TASK ITEM :: Each line of the listing must be transcribed exactly, except for the images, which should be excluded.
--------------------------------
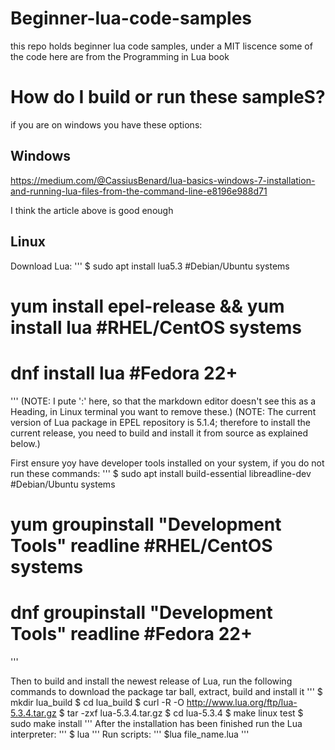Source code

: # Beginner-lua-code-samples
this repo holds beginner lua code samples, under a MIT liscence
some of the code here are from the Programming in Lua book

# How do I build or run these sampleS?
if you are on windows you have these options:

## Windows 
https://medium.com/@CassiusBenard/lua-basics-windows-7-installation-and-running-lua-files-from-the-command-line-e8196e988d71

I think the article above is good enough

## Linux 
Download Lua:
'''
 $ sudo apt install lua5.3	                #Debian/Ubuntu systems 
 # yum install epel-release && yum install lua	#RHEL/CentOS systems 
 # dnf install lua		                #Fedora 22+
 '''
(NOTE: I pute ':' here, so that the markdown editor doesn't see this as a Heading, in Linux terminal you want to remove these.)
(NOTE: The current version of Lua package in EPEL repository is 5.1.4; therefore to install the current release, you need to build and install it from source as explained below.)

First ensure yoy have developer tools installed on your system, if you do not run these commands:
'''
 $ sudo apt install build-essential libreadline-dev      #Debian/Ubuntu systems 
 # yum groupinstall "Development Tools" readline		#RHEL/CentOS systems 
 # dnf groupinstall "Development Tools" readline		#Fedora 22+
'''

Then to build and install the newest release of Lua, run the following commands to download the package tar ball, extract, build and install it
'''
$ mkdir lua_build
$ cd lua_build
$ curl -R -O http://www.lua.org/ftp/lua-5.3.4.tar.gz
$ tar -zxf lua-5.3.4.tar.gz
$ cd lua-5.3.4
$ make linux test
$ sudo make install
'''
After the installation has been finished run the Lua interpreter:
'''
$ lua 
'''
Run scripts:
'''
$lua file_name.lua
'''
--------------------------------
TASK RESULT ::
Source code

: # Beginner-lua-code-samples
this repo holds beginner lua code samples, under a MIT liscence
some of the code here are from the Programming in Lua book

# How do I build or run these sampleS?
if you are on windows you have these options:

## Windows 
https://medium.com/@CassiusBenard/lua-basics-windows-7-installation-and-running-lua-files-from-the-command-line-e8196e988d71

I think the article above is good enough

## Linux 
Download Lua:
'''
 $ sudo apt install lua5.3	                #Debian/Ubuntu systems 
 # yum install epel-release && yum install lua	#RHEL/CentOS systems 
 # dnf install lua		                #Fedora 22+
 '''
(NOTE: I pute ':' here, so that the markdown editor doesn't see this as a Heading, in Linux terminal you want to remove these.)
(NOTE: The current version of Lua package in EPEL repository is 5.1.4; therefore to install the current release, you need to build and install it from source as explained below.)

First ensure yoy have developer tools installed on your system, if you do not run these commands:
'''
 $ sudo apt install build-essential libreadline-dev      #Debian/Ubuntu systems 
 # yum groupinstall "Development Tools" readline		#RHEL/CentOS systems 
 # dnf groupinstall "Development Tools" readline		#Fedora 22+
'''

Then to build and install the newest release of Lua, run the following commands to download the package tar ball, extract, build and install it
'''
$ mkdir lua_build
$ cd lua_build
$ curl -R -O http://www.lua.org/ftp/lua-5.3.4.tar.gz
$ tar -zxf lua-5.3.4.tar.gz
$ cd lua-5.3.4
$ make linux test
$ sudo make install
'''
After the installation has been finished run the Lua interpreter:
'''
$ lua 
'''
Run scripts:
'''
$lua file_name.lua
'''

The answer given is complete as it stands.